Setuid shell scripts not allowed
: We argued long about SUID scripts. I think the reason we made the switch
: entirely disable SUID scripts is that we didn't want existing programs to
: fail mysteriously. Anyone who has an existing SUID program would be
: unhappy if it failed mysteriously, without any error indications. I think
: the big arguements were whether to just set errno, or to do a kernel
: printf(). (Consider the consequences of the latter.) Once you decide that
: you are not going to implement the FD device in the release currently being
: developed, so that the hole is not immediately fixable, you have to
: consider irritable customers who care about incompatibilities. BSD has no
: such problem with their customers.
Why not make it customizable? This need not be painful. A kernel
variable that can be set with adb would do.
On the other hand, the kernel already has the info from the #! line, so
it could conceivably determine if the interpreter in question is
willing to do setuid emulation.
: I think I see how perl might emulate suid perl scripts, if perl is itself
: SUID and if you trust perl to have no holes of its own.
I don't even trust C to have no holes in it... :-)

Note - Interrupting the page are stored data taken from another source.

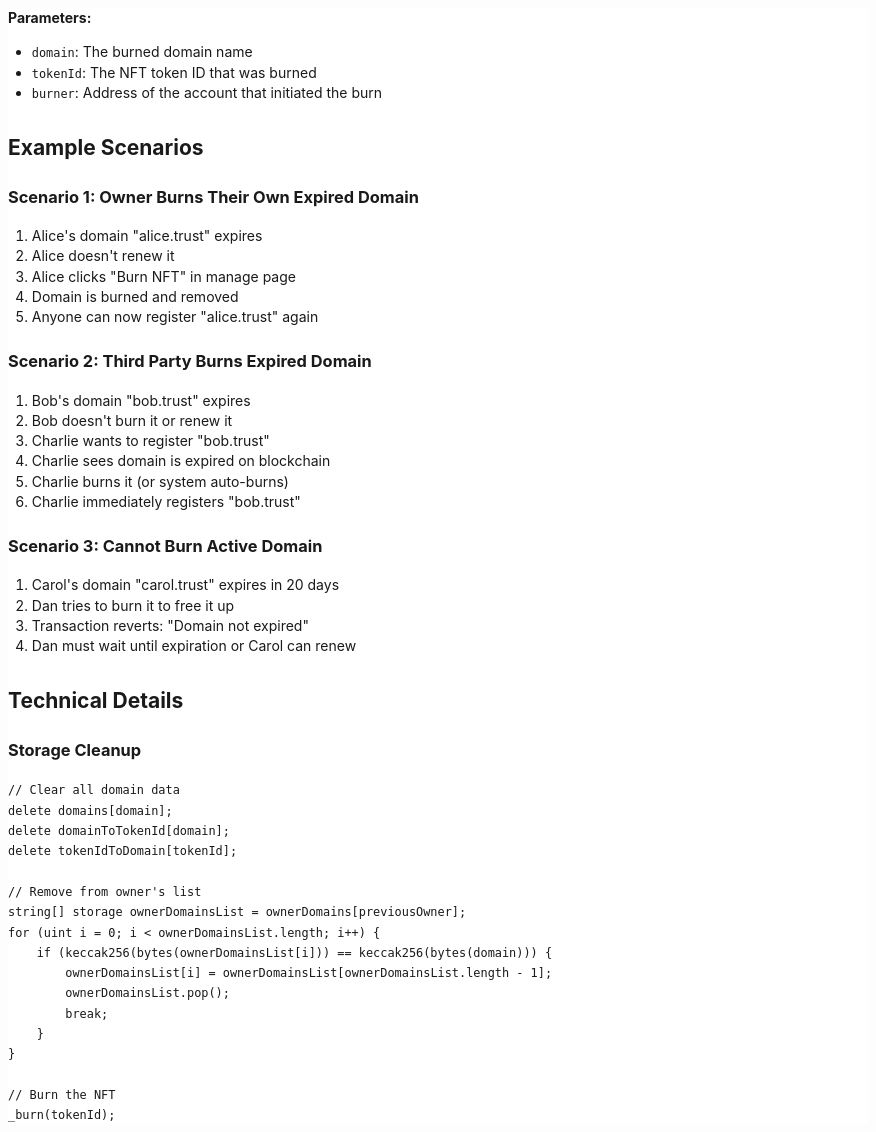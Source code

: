 **Parameters:**
- `domain`: The burned domain name
- `tokenId`: The NFT token ID that was burned
- `burner`: Address of the account that initiated the burn

## Example Scenarios

### Scenario 1: Owner Burns Their Own Expired Domain

1. Alice's domain "alice.trust" expires
2. Alice doesn't renew it
3. Alice clicks "Burn NFT" in manage page
4. Domain is burned and removed
5. Anyone can now register "alice.trust" again

### Scenario 2: Third Party Burns Expired Domain

1. Bob's domain "bob.trust" expires
2. Bob doesn't burn it or renew it
3. Charlie wants to register "bob.trust"
4. Charlie sees domain is expired on blockchain
5. Charlie burns it (or system auto-burns)
6. Charlie immediately registers "bob.trust"

### Scenario 3: Cannot Burn Active Domain

1. Carol's domain "carol.trust" expires in 20 days
2. Dan tries to burn it to free it up
3. Transaction reverts: "Domain not expired"
4. Dan must wait until expiration or Carol can renew

## Technical Details

### Storage Cleanup

```solidity
// Clear all domain data
delete domains[domain];
delete domainToTokenId[domain];
delete tokenIdToDomain[tokenId];

// Remove from owner's list
string[] storage ownerDomainsList = ownerDomains[previousOwner];
for (uint i = 0; i < ownerDomainsList.length; i++) {
    if (keccak256(bytes(ownerDomainsList[i])) == keccak256(bytes(domain))) {
        ownerDomainsList[i] = ownerDomainsList[ownerDomainsList.length - 1];
        ownerDomainsList.pop();
        break;
    }
}

// Burn the NFT
_burn(tokenId);
```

Actually, the ordinary Perl interpreter isn't setuid. If it wants to emulate
the setuid bit, it executes another copy of the interpreter that IS setuid.

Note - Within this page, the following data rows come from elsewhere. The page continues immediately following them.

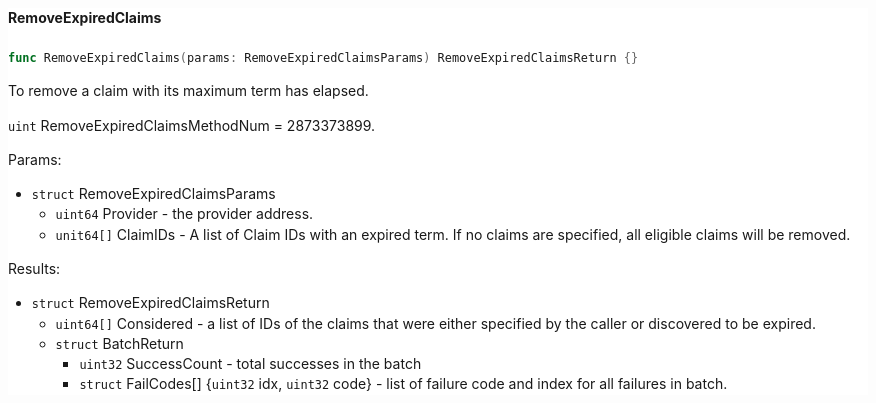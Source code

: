 #### RemoveExpiredClaims

```
```

```go
func RemoveExpiredClaims(params: RemoveExpiredClaimsParams) RemoveExpiredClaimsReturn {}
```

To remove a claim with its maximum term has elapsed.

`uint` RemoveExpiredClaimsMethodNum = 2873373899.

Params:

* `struct` RemoveExpiredClaimsParams
  * `uint64` Provider - the provider address.
  * `unit64[]` ClaimIDs - A list of Claim IDs with an expired term. If no claims are specified, all eligible claims will be removed.

Results:

* `struct` RemoveExpiredClaimsReturn
  * `uint64[]` Considered - a list of IDs of the claims that were either specified by the caller or discovered to be expired.
  * `struct` BatchReturn
    * `uint32` SuccessCount - total successes in the batch
    * `struct` FailCodes\[] {`uint32` idx, `uint32` code} - list of failure code and index for all failures in batch.
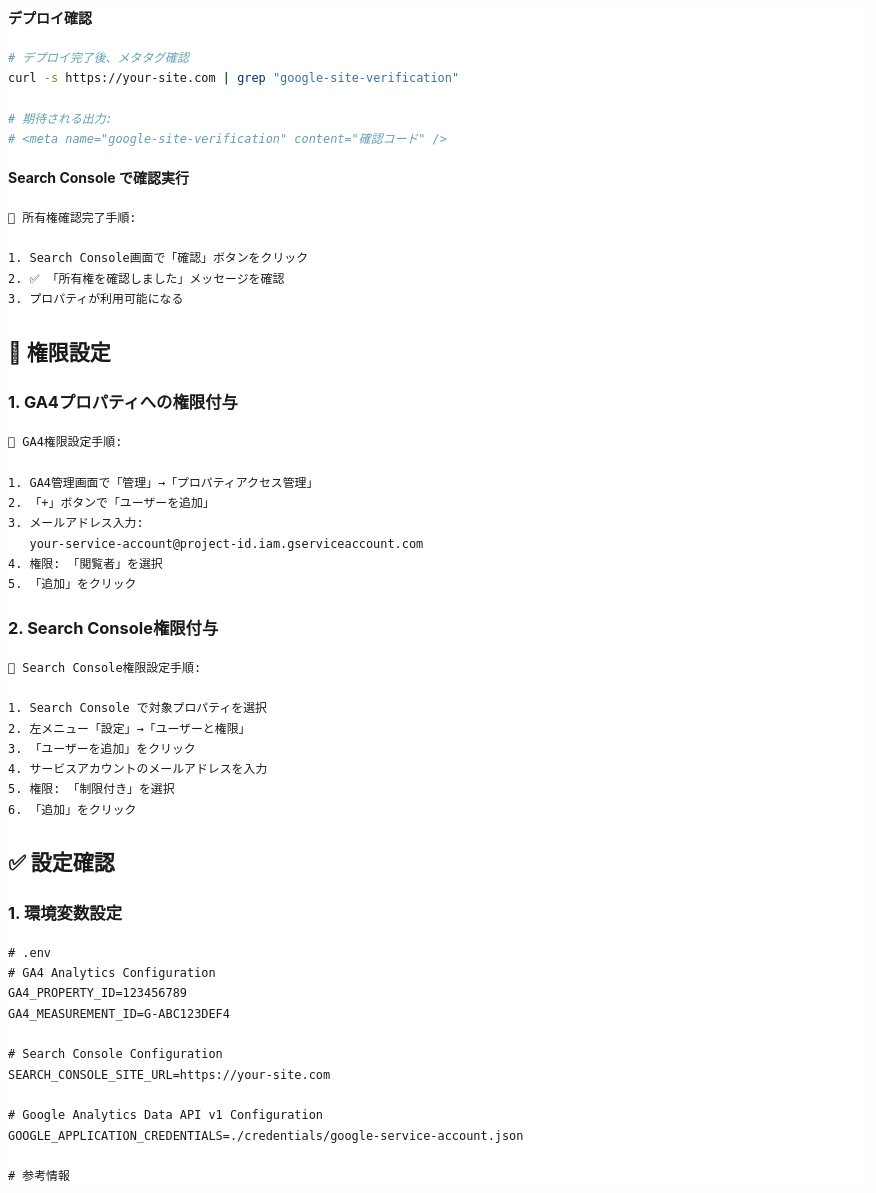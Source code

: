 #### デプロイ確認

```bash
# デプロイ完了後、メタタグ確認
curl -s https://your-site.com | grep "google-site-verification"

# 期待される出力:
# <meta name="google-site-verification" content="確認コード" />
```

#### Search Console で確認実行

```
📍 所有権確認完了手順:

1. Search Console画面で「確認」ボタンをクリック
2. ✅ 「所有権を確認しました」メッセージを確認
3. プロパティが利用可能になる
```

## 🔐 権限設定

### 1. GA4プロパティへの権限付与

```
📍 GA4権限設定手順:

1. GA4管理画面で「管理」→「プロパティアクセス管理」
2. 「+」ボタンで「ユーザーを追加」
3. メールアドレス入力:
   your-service-account@project-id.iam.gserviceaccount.com
4. 権限: 「閲覧者」を選択
5. 「追加」をクリック
```

### 2. Search Console権限付与

```
📍 Search Console権限設定手順:

1. Search Console で対象プロパティを選択
2. 左メニュー「設定」→「ユーザーと権限」
3. 「ユーザーを追加」をクリック
4. サービスアカウントのメールアドレスを入力
5. 権限: 「制限付き」を選択
6. 「追加」をクリック
```

## ✅ 設定確認

### 1. 環境変数設定

```env
# .env
# GA4 Analytics Configuration
GA4_PROPERTY_ID=123456789
GA4_MEASUREMENT_ID=G-ABC123DEF4

# Search Console Configuration
SEARCH_CONSOLE_SITE_URL=https://your-site.com

# Google Analytics Data API v1 Configuration
GOOGLE_APPLICATION_CREDENTIALS=./credentials/google-service-account.json

# 参考情報
```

Otherwise, the ordinary interpreter could never know the effective uid that
the script was invoked under. And this is important, as we'll see below...
: Unfortunately,
: most SUID scripts are not written in perl. What is more, I can't imagine
: much enthusiasm for the task of ensuring that any shell interpretor has no
: holes, not to mention one as powerful as perl.
Shells will have more difficulty because of the multiple-levels-of-substitution
semantics. Perl is a bit more straightforward in that there's generally
only one level of semantics, so that there is little divergence between
what you think you see happening, and what's really happening.

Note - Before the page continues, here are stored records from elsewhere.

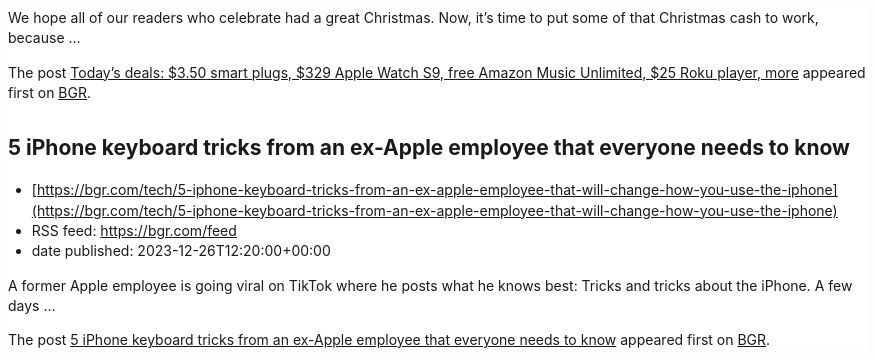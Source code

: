 <p>We hope all of our readers who celebrate had a great Christmas. Now, it&#8217;s time to put some of that Christmas cash to work, because &#8230;</p>
<p>The post <a href="https://bgr.com/deals/todays-deals-3-50-smart-plugs-329-apple-watch-s9-free-amazon-music-unlimited-25-roku-player-more/">Today&#8217;s deals: $3.50 smart plugs, $329 Apple Watch S9, free Amazon Music Unlimited, $25 Roku player, more</a> appeared first on <a href="https://bgr.com">BGR</a>.</p>

## 5 iPhone keyboard tricks from an ex-Apple employee that everyone needs to know
 - [https://bgr.com/tech/5-iphone-keyboard-tricks-from-an-ex-apple-employee-that-will-change-how-you-use-the-iphone](https://bgr.com/tech/5-iphone-keyboard-tricks-from-an-ex-apple-employee-that-will-change-how-you-use-the-iphone)
 - RSS feed: https://bgr.com/feed
 - date published: 2023-12-26T12:20:00+00:00

<p>A former Apple employee is going viral on TikTok where he posts what he knows best: Tricks and tricks about the iPhone. A few days &#8230;</p>
<p>The post <a href="https://bgr.com/tech/5-iphone-keyboard-tricks-from-an-ex-apple-employee-that-will-change-how-you-use-the-iphone/">5 iPhone keyboard tricks from an ex-Apple employee that everyone needs to know</a> appeared first on <a href="https://bgr.com">BGR</a>.</p>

On top of this, when Perl detects that its effective uid doesn't match
its real uid, it does dataflow analysis at run-time to detect when
insecure data is going to be used to do something dangerous. Not even
C will do this for you. It's certainly possible to get around the
mechanism, but it will catch almost all the common blunders.
For this reason, I'd much rather write a setuid program in Perl than in C.
It gripes me to have to put a C wrapper around the script, because the
script itself is architecture independent, and the wrapper isn't. Which
means that I can't just plonk the script into my architecture-independent,
NFS-mounted bin directory, but I have to go out on every architecture, find
a place to put the wrapper, write it, compile it and chmod it.
Bleah, I say. System administration is already hard enough.